*Stored data entries*:
◇ ◇ ◇ ◇

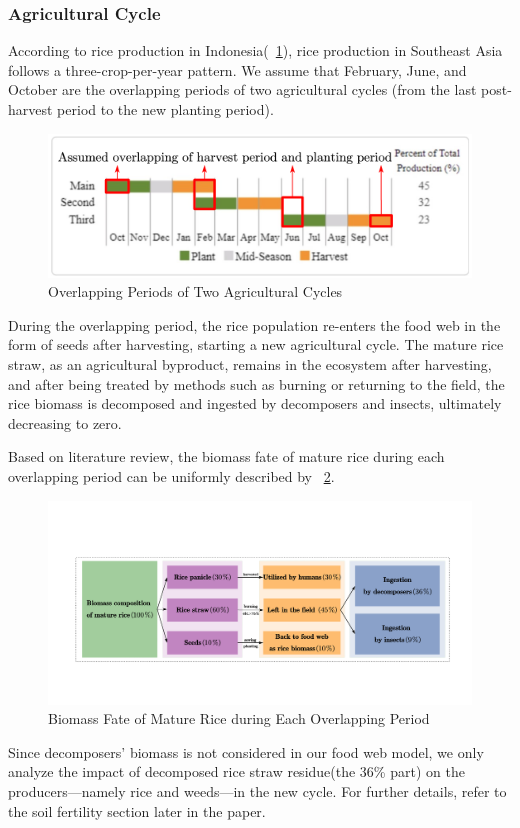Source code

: \documentclass{HZNUMCM}
\begin{document}
      \subsubsection{Agricultural Cycle}
        According to rice production in Indonesia(\figurename~\ref{fig:PlantModePlus}), 
        rice production in Southeast Asia follows a three-crop-per-year pattern. 
        We assume that February, June, and October are the overlapping periods of two agricultural cycles 
        (from the last post-harvest period to the new planting period).
        \begin{figure}[H]
          \centering
          \includegraphics[width=0.7\linewidth]{images/PlantModePlus.png}
          \caption{Overlapping Periods of Two Agricultural Cycles}
          \label{fig:PlantModePlus}
        \end{figure}
        During the overlapping period, the rice population re-enters the food web in the form of seeds after harvesting, 
        starting a new agricultural cycle. The mature rice straw, as an agricultural byproduct, 
        remains in the ecosystem after harvesting, and after being treated by methods such as burning or returning to the field, 
        the rice biomass is decomposed and ingested by decomposers and insects, ultimately decreasing to zero.

        Based on literature review\cite{OLIVER20191139,summers2003biomass}, 
        the biomass fate of mature rice during each overlapping period can be uniformly described by \figurename~\ref{fig:rice_to}. 
        \begin{figure}[H]
          \centering
          \includegraphics[width=\linewidth]{images/rice_to.pdf}
          \caption{Biomass Fate of Mature Rice during Each Overlapping Period}
          \label{fig:rice_to}
        \end{figure}
        Since decomposers' biomass is not considered in our food web model, 
        we only analyze the impact of decomposed rice straw residue(the 36\% part) on the producers—namely rice and weeds—in the new cycle. 
        For further details, refer to the soil fertility section later in the paper.
      
\end{document}
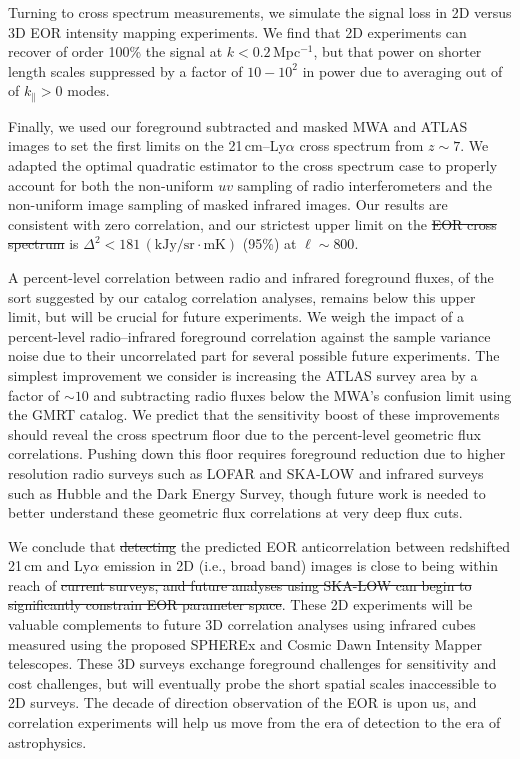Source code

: \documentclass[numberedappendix]{emulateapj}
\providecommand{\DIFadd}[1]{{\protect\color{blue}\uwave{#1}}} %
\providecommand{\DIFdel}[1]{{\protect\color{red}\sout{#1}}}                      %
\providecommand{\DIFaddbegin}{} %
\providecommand{\DIFaddend}{} %
\providecommand{\DIFdelbegin}{} %
\providecommand{\DIFdelend}{} %
\begin{document}
Turning to cross spectrum measurements, we simulate the signal loss in 2D versus 3D EOR intensity mapping experiments. We find that 2D experiments can recover of order 100\% the signal at $k<0.2$\,Mpc$^{-1}$, but that power on shorter length scales  suppressed by a factor of $10-10^2$ in power due to averaging out of of $k_\parallel>0$ modes. 

Finally, we used our foreground subtracted and masked MWA and ATLAS images to set the first limits on the 21\,cm--Ly$\alpha$ cross spectrum from $z\sim7$. We adapted the optimal quadratic estimator to the cross spectrum case to properly account for both the non-uniform $uv$ sampling of radio interferometers and the non-uniform image  sampling of masked infrared images. Our results are consistent with zero correlation, and our strictest upper limit on the \DIFdelbegin \DIFdel{EOR cross spectrum }\DIFdelend \DIFaddbegin \DIFadd{cross spectrum of 21cm/Ly$\alpha$ foregrounds }\DIFaddend is $\Delta^2<181$\,$(\text{kJy/sr}\cdot \text{mK})$ (95\%) at $\ell\sim800$.

A percent-level correlation between radio and infrared foreground fluxes, of the sort suggested by our catalog correlation analyses, remains below this upper limit, but will be crucial for future experiments. We weigh the impact of a percent-level radio--infrared foreground correlation against the sample variance noise due to their uncorrelated part for several possible future experiments. The simplest improvement we consider is increasing the ATLAS survey area by a factor of $\sim10$ and subtracting radio fluxes below the MWA's confusion limit using the GMRT catalog. We predict that the sensitivity boost of these improvements should reveal the cross spectrum floor due to the percent-level geometric flux correlations. Pushing down this floor requires foreground reduction due to higher resolution radio surveys such as LOFAR and SKA-LOW and infrared surveys such as Hubble and the Dark Energy Survey, though future work is needed to better understand these geometric flux correlations at very deep flux cuts.

We conclude that \DIFdelbegin \DIFdel{detecting }\DIFdelend \DIFaddbegin \DIFadd{detection of }\DIFaddend the predicted EOR anticorrelation between redshifted 21\,cm and Ly$\alpha$ emission in 2D (i.e., broad band) images is close to being within reach of \DIFdelbegin \DIFdel{current surveys, and future analyses using SKA-LOW can begin to significantly constrain EOR parameter space}\DIFdelend \DIFaddbegin \DIFadd{future surveys}\DIFaddend . These 2D experiments will be valuable complements to future 3D correlation analyses using infrared cubes measured using the proposed SPHEREx and Cosmic Dawn Intensity Mapper telescopes. These 3D surveys exchange foreground challenges for sensitivity and cost challenges, but will eventually probe the short spatial scales inaccessible to 2D surveys. The decade of direction observation of the EOR is upon us, and correlation experiments will help us move from the era of detection to the era of astrophysics.
\end{document}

◇ ◇ ◇ ◇

*EXERCISE*:
Check each line of the data above, and please copy the ones in which the string "harvesting" occurs.

*OUTPUT OF THE EXERCISE*:
        During the overlapping period, the rice population re-enters the food web in the form of seeds after harvesting, 
        remains in the ecosystem after harvesting, and after being treated by methods such as burning or returning to the field, 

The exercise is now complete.